NEC president Tony Woodcock did not respond to requests for an interview yesterday, but the conservatory did release a two-paragraph statement on Take a Stand, noting “there is room and opportunity for everyone who is dedicated to the social development of children through the study of music.’’ The statement also noted differences between NEC’s initiative and Take a Stand including that, unlike its fellowship, Take a Stand will not be free.
“What’s more, the Abreu Fellows program, which not only trains students as leaders but how to be teachers in the El Sistema model, offers its participants a six-week residency in Venezuela observing and working at the source,’’ said the statement. “NEC’s Abreu Fellows program was similarly blessed by Dr. Jose Antonio Abreu who asked NEC to develop it as his TED Wish to Change the World.’’
But Longy president Karen Zorn pointed out other differences. “We’re giving a degree in teaching music, which is different than a fellowship,’’ she said. “And they’ll be able to be credentialed in 48 states. Yes, we charge tuition but we also give significant scholarships in all of our programs.’’
Deborah Borda, president of the Los Angeles Philharmonic, said that negativity surrounding some of the NEC program had played a role in the organizers deciding not to include them in Take a Stand.
“We’re trying to be collaborative and what they’re trying to do is a make a negative statement about why their program is better,’’ said Borda, of the NEC response. “It’s just sort of sad they feel they should do that. There’s plenty of room for everybody to work together.’’
Take a Stand also will not include Mark Churchill, the former NEC dean who owns the trademark to the organization El Sistema USA after a dispute with the conservatory about the program’s future.
There were discussions between Churchill, the Los Angeles Philharmonic, Longy, and Bard. Cellist Yo-Yo Ma, a mutual friend of Bard president Leon Botstein and Churchill, suggested a potential partnership.
In the end, a deal couldn’t be worked out, though Churchill said he “was willing to transfer the trademark and the momentum and the brand. As I understand it, they decided that taking on the role of a national center was not feasible for them at this time.’’

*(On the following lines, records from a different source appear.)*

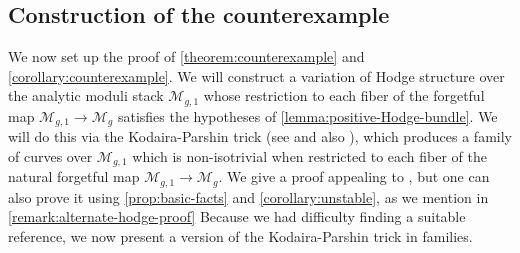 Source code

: \subsection{Construction of the counterexample}
We now set up the proof of \autoref{theorem:counterexample} and
\autoref{corollary:counterexample}. We will construct a variation of Hodge
structure over the analytic moduli stack $\mathscr{M}_{g,1}$ whose restriction to each fiber of the forgetful map $\mathscr{M}_{g,1}\to \mathscr{M}_g$ satisfies the hypotheses of \autoref{lemma:positive-Hodge-bundle}. We will do this via the Kodaira-Parshin trick
(see
\cite[Proposition 7]{parshin:algebraic-curves-over-function-fields-i}
and also
\cite[Proposition 7.1]{lawrenceV:diophantine-problems}),
which produces a family of curves over $\mathscr{M}_{g,1}$ which is non-isotrivial when restricted to each fiber of the natural forgetful map $\mathscr{M}_{g,1}\to \mathscr{M}_g$.
We give a proof appealing to \cite{cataneseD:answer-to-a-question-by-fujita},
but one can also prove it using \autoref{prop:basic-facts}  and
\autoref{corollary:unstable}, as we mention in
\autoref{remark:alternate-hodge-proof}
Because we had difficulty finding a suitable reference, we now present a version
of the Kodaira-Parshin trick in families.

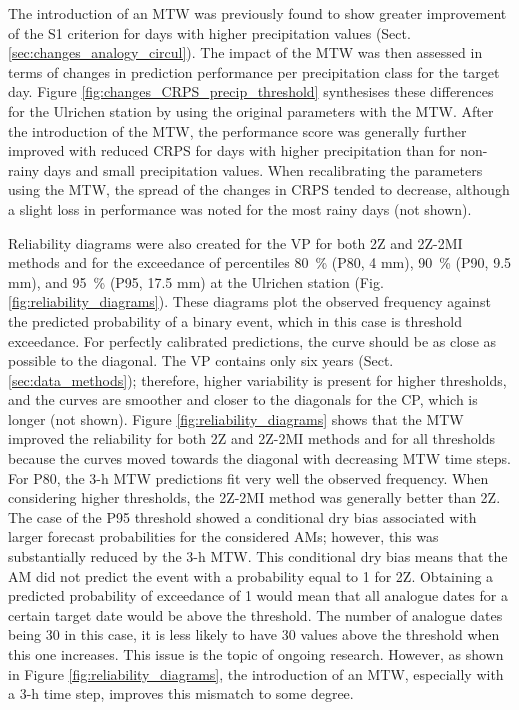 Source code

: \documentclass[hess, manuscript]{copernicus}
\begin{document}
	The introduction of an MTW was previously found to show greater improvement of the S1 criterion for days with higher precipitation values (Sect. \ref{sec:changes_analogy_circul}). The impact of the MTW was then assessed in terms of changes in prediction performance per precipitation class for the target day. Figure \ref{fig:changes_CRPS_precip_threshold} synthesises these differences for the Ulrichen station by using the original parameters with the MTW. After the introduction of the MTW, the performance score was generally further improved with reduced CRPS for days with higher precipitation than for non-rainy days and small precipitation values. When recalibrating the parameters using the MTW, the spread of the changes in CRPS tended to decrease, although a slight loss in performance was noted for the most rainy days (not shown).
	
	Reliability diagrams were also created for the VP for both 2Z and 2Z-2MI methods and for the exceedance of percentiles 80~\% (P80, 4 mm), 90~\% (P90, 9.5 mm), and 95~\% (P95, 17.5 mm) at the Ulrichen station (Fig. \ref{fig:reliability_diagrams}). These diagrams plot the observed frequency against the predicted probability of a binary event, which in this case is threshold exceedance. For perfectly calibrated predictions, the curve should be as close as possible to the diagonal. The VP contains only six years (Sect. \ref{sec:data_methods}); therefore, higher variability is present for higher thresholds, and the curves are smoother and closer to the diagonals for the CP, which is longer (not shown). Figure \ref{fig:reliability_diagrams} shows that the MTW improved the reliability for both 2Z and 2Z-2MI methods and for all thresholds because the curves moved towards the diagonal with decreasing MTW time steps. For P80, the 3-h MTW predictions fit very well the observed frequency. When considering higher thresholds, the 2Z-2MI method was generally better than 2Z. The case of the P95 threshold showed a conditional dry bias associated with larger forecast probabilities for the considered AMs; however, this was substantially reduced by the 3-h MTW. This conditional dry bias means that the AM did not predict the event with a probability equal to 1 for 2Z. Obtaining a predicted probability of exceedance of 1 would mean that all analogue dates for a certain target date would be above the threshold. The number of analogue dates being 30 in this case, it is less likely to have 30 values above the threshold when this one increases. This issue is the topic of ongoing research. However, as shown in Figure \ref{fig:reliability_diagrams}, the introduction of an MTW, especially with a 3-h time step, improves this mismatch to some degree.
	
\end{document}
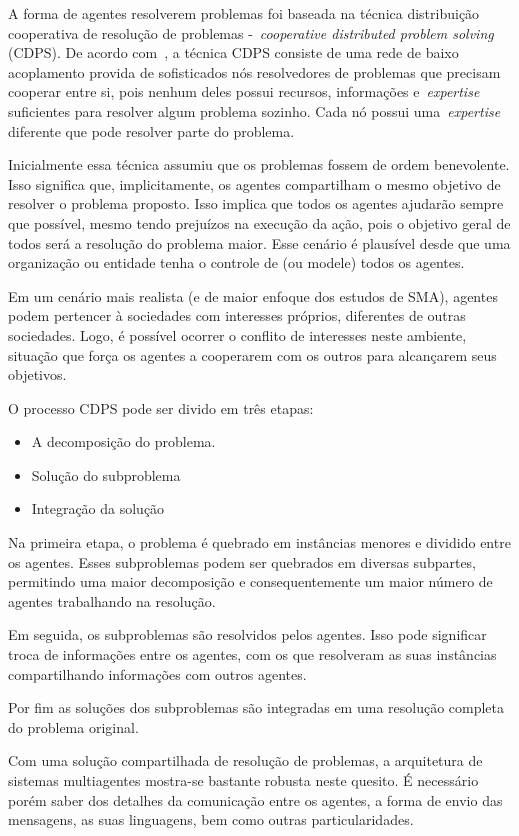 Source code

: A forma de agentes resolverem problemas foi baseada na técnica distribuição cooperativa de resolução de problemas -~\emph{cooperative distributed problem solving} (CDPS). De acordo com~\cite{durfee89}, a técnica CDPS consiste de uma rede de baixo acoplamento provida de sofisticados nós resolvedores de problemas que precisam cooperar entre si, pois nenhum deles possui recursos, informações e~\emph{expertise} suficientes para resolver algum problema sozinho. Cada nó possui uma~\emph{expertise} diferente que pode resolver parte do problema.

Inicialmente essa técnica assumiu que os problemas fossem de ordem benevolente. Isso significa que, implicitamente, os agentes compartilham o mesmo objetivo de resolver o problema proposto. Isso implica que todos os agentes ajudarão sempre que possível, mesmo tendo prejuízos na execução da ação, pois o objetivo geral de todos será a resolução do problema maior. Esse cenário é plausível desde que uma organização ou entidade tenha o controle de (ou modele) todos os agentes.

Em um cenário mais realista (e de maior enfoque dos estudos de SMA), agentes podem pertencer à sociedades com interesses próprios, diferentes de outras sociedades. Logo, é possível ocorrer o conflito de interesses neste ambiente, situação que força os agentes a cooperarem com os outros para alcançarem seus objetivos.

O processo CDPS pode ser divido em três etapas:
\begin{itemize}
	\item A decomposição do problema.
	\item Solução do subproblema
	\item Integração da solução
\end{itemize}

Na primeira etapa, o problema é quebrado em instâncias menores e dividido entre os agentes. Esses subproblemas podem ser quebrados em diversas subpartes, permitindo uma maior decomposição e consequentemente um maior número de agentes trabalhando na resolução.

Em seguida, os subproblemas são resolvidos pelos agentes. Isso pode significar troca de informações entre os agentes, com os que resolveram as suas instâncias compartilhando informações com outros agentes.

Por fim as soluções dos subproblemas são integradas em uma resolução completa do problema original.

Com uma solução compartilhada de resolução de problemas, a arquitetura de sistemas multiagentes mostra-se bastante robusta neste quesito. É necessário porém saber dos detalhes da comunicação entre os agentes, a forma de envio das mensagens, as suas linguagens, bem como outras particularidades.

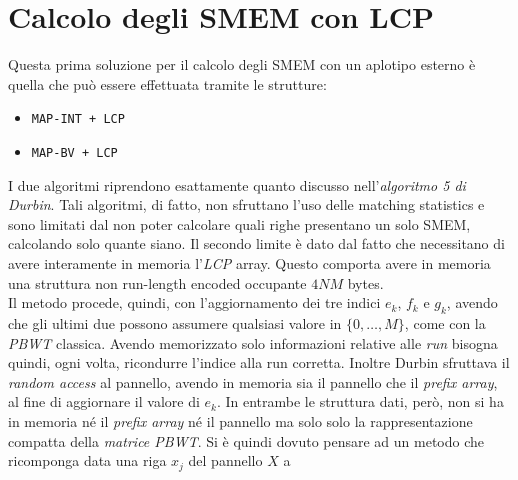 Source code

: \section{Calcolo degli SMEM con LCP}
Questa prima soluzione per il calcolo degli SMEM con un aplotipo esterno è
quella che può essere effettuata tramite le strutture:
\begin{itemize}
  \item \texttt{MAP-INT + LCP}
  \item \texttt{MAP-BV + LCP}
\end{itemize}
I due algoritmi riprendono esattamente quanto discusso nell'\textit{algoritmo 5
  di Durbin}. Tali algoritmi, di 
fatto, non sfruttano l'uso delle matching statistics e sono limitati dal non
poter calcolare quali righe presentano un solo SMEM, calcolando solo quante
siano. Il secondo limite è dato dal fatto che necessitano di avere interamente
in memoria l'\textit{LCP} array. Questo comporta avere in memoria una
struttura non run-length encoded occupante $4NM$ bytes.\\
Il metodo procede, quindi, con l'aggiornamento dei tre indici $e_k$, $f_k$ e
$g_k$, avendo che gli ultimi due possono assumere qualsiasi valore in
$\{0,\ldots, M\}$,
come con la \textit{PBWT} classica. Avendo memorizzato solo informazioni
relative alle \textit{run} bisogna quindi, ogni volta, ricondurre l'indice alla
run corretta.
Inoltre Durbin sfruttava il \textit{random access} al pannello, avendo in
memoria sia il pannello che il \textit{prefix array}, al fine di aggiornare il
valore di $e_k$. In entrambe le struttura dati, però,
non si ha in memoria né il \textit{prefix array} né il pannello ma solo solo la
rappresentazione compatta della \textit{matrice PBWT}. Si è quindi dovuto
pensare ad un metodo che ricomponga data una riga $x_j$ del pannello $X$ a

Botstein said he doesn’t think the trademark is crucial.
“And I don’t want to be tied down by having a franchise as if we’re McDonald’s,’’ he added. “I would rather have a collaborative effort with the people from Venezuela. In that, you learn from them but you don’t have to imitate them.’’
The news of Take a Stand comes only two years after NEC launched its program, at the time positioning itself as a national base for the program that, in Venezuela, has given millions of children free lessons and instruments. Gustavo Dudamel, music director of the Los Angeles Philharmonic, is the most famous product of that program.
Abreu will serve as an honorary advisor to Take a Stand. Rodrigo Guerrero, an official of El Sistema based in Venezuela, confirmed last week that the music educator has asked NEC to change the name of its fellowship. He said it is not because he is unhappy with the program but out of modesty.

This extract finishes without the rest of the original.